**Requirement**
Tell how many lines in the data below include the word "está". The answer is the number only.

--- Materials provided Enclosed Below ---

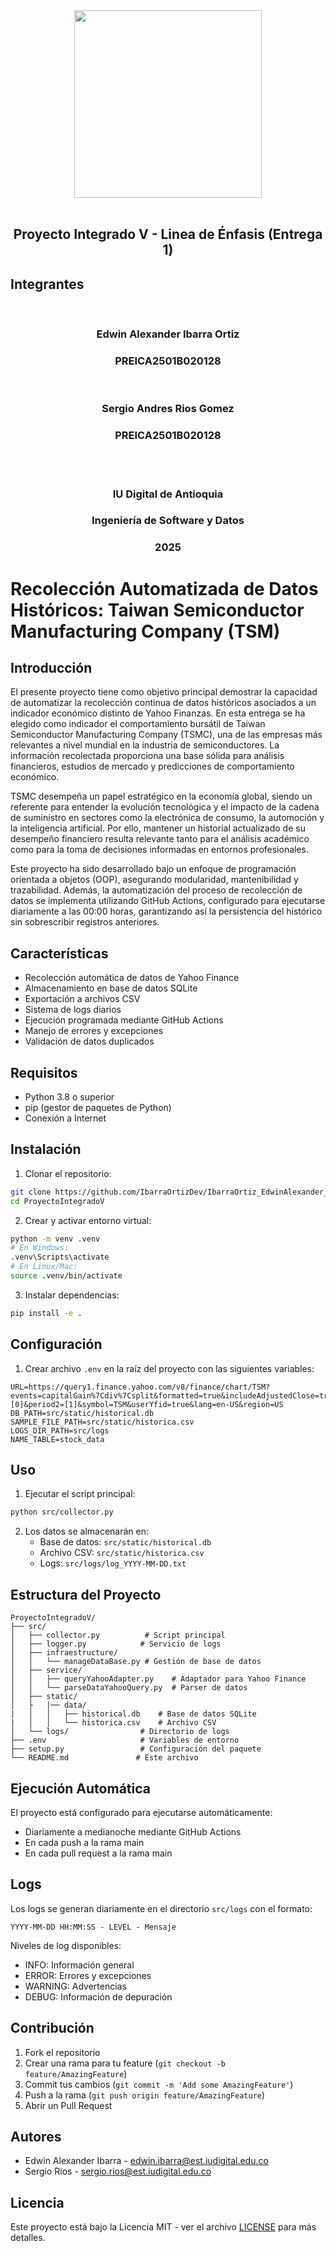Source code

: <div style="text-align:center">
<img style="width:300px" src="https://www.iudigital.edu.co/images/11.-IU-DIGITAL.png"/>
</div>

<br/>

<div style="text-align:center">
 <h2>Proyecto Integrado V - Linea de Énfasis (Entrega 1)</h2>
</div>

## Integrantes
<br/>
<div style="text-align:center">
 <h3>Edwin Alexander Ibarra Ortiz</h3>
 <h3>PREICA2501B020128</h3>
</div>
<br/>
<div style="text-align:center">
 <h3>Sergio Andres Rios Gomez</h3>
 <h3>PREICA2501B020128</h3>
</div>
<br/>
<br/>

<div style="text-align:center">
 <h3>IU Digital de Antioquia</h3>
 <h3>Ingeniería de Software y Datos</h3>
 <h3>2025</h3>
</div>


# Recolección Automatizada de Datos Históricos: Taiwan Semiconductor Manufacturing Company (TSM)

## Introducción

El presente proyecto tiene como objetivo principal demostrar la capacidad de automatizar la recolección continua de datos históricos asociados a un indicador económico distinto de Yahoo Finanzas. En esta entrega se ha elegido como indicador el comportamiento bursátil de Taiwan Semiconductor Manufacturing Company (TSMC), una de las empresas más relevantes a nivel mundial en la industria de semiconductores. La información recolectada proporciona una base sólida para análisis financieros, estudios de mercado y predicciones de comportamiento económico.

TSMC desempeña un papel estratégico en la economía global, siendo un referente para entender la evolución tecnológica y el impacto de la cadena de suministro en sectores como la electrónica de consumo, la automoción y la inteligencia artificial. Por ello, mantener un historial actualizado de su desempeño financiero resulta relevante tanto para el análisis académico como para la toma de decisiones informadas en entornos profesionales.

Este proyecto ha sido desarrollado bajo un enfoque de programación orientada a objetos (OOP), asegurando modularidad, mantenibilidad y trazabilidad. Además, la automatización del proceso de recolección de datos se implementa utilizando GitHub Actions, configurado para ejecutarse diariamente a las 00:00 horas, garantizando así la persistencia del histórico sin sobrescribir registros anteriores.



## Características

- Recolección automática de datos de Yahoo Finance
- Almacenamiento en base de datos SQLite
- Exportación a archivos CSV
- Sistema de logs diarios
- Ejecución programada mediante GitHub Actions
- Manejo de errores y excepciones
- Validación de datos duplicados

## Requisitos

- Python 3.8 o superior
- pip (gestor de paquetes de Python)
- Conexión a Internet

## Instalación

1. Clonar el repositorio:
```bash
git clone https://github.com/IbarraOrtizDev/IbarraOrtiz_EdwinAlexander_infraestructura-arquitectura-big-data.git
cd ProyectoIntegradoV
```

2. Crear y activar entorno virtual:
```bash
python -m venv .venv
# En Windows:
.venv\Scripts\activate
# En Linux/Mac:
source .venv/bin/activate
```

3. Instalar dependencias:
```bash
pip install -e .
```

## Configuración

1. Crear archivo `.env` en la raíz del proyecto con las siguientes variables:
```env
URL=https://query1.finance.yahoo.com/v8/finance/chart/TSM?events=capitalGain%7Cdiv%7Csplit&formatted=true&includeAdjustedClose=true&interval=1d&period1=[0]&period2=[1]&symbol=TSM&userYfid=true&lang=en-US&region=US
DB_PATH=src/static/historical.db
SAMPLE_FILE_PATH=src/static/historica.csv
LOGS_DIR_PATH=src/logs
NAME_TABLE=stock_data
```

## Uso

1. Ejecutar el script principal:
```bash
python src/collector.py
```

2. Los datos se almacenarán en:
   - Base de datos: `src/static/historical.db`
   - Archivo CSV: `src/static/historica.csv`
   - Logs: `src/logs/log_YYYY-MM-DD.txt`

## Estructura del Proyecto

```
ProyectoIntegradoV/
├── src/
│   ├── collector.py          # Script principal
│   ├── logger.py            # Servicio de logs
│   ├── infraestructure/
│   │   └── manageDataBase.py # Gestión de base de datos
│   ├── service/
│   │   ├── queryYahooAdapter.py    # Adaptador para Yahoo Finance
│   │   └── parseDataYahooQuery.py  # Parser de datos
│   ├── static/
│   ├   |── data/
|   │   │   ├── historical.db    # Base de datos SQLite
|   │   │   └── historica.csv    # Archivo CSV
│   └── logs/                # Directorio de logs
├── .env                     # Variables de entorno
├── setup.py                 # Configuración del paquete
└── README.md               # Este archivo
```

## Ejecución Automática

El proyecto está configurado para ejecutarse automáticamente:
- Diariamente a medianoche mediante GitHub Actions
- En cada push a la rama main
- En cada pull request a la rama main

## Logs

Los logs se generan diariamente en el directorio `src/logs` con el formato:
```
YYYY-MM-DD HH:MM:SS - LEVEL - Mensaje
```

Niveles de log disponibles:
- INFO: Información general
- ERROR: Errores y excepciones
- WARNING: Advertencias
- DEBUG: Información de depuración

## Contribución

1. Fork el repositorio
2. Crear una rama para tu feature (`git checkout -b feature/AmazingFeature`)
3. Commit tus cambios (`git commit -m 'Add some AmazingFeature'`)
4. Push a la rama (`git push origin feature/AmazingFeature`)
5. Abrir un Pull Request

## Autores

- Edwin Alexander Ibarra - [edwin.ibarra@est.iudigital.edu.co](mailto:edwin.ibarra@est.iudigital.edu.co)
- Sergio Rios - [sergio.rios@est.iudigital.edu.co](mailto:sergio.rios@est.iudigital.edu.co)

## Licencia

Este proyecto está bajo la Licencia MIT - ver el archivo [LICENSE](LICENSE) para más detalles.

--- End of Enclosed Materials provided ---

**Written response**
2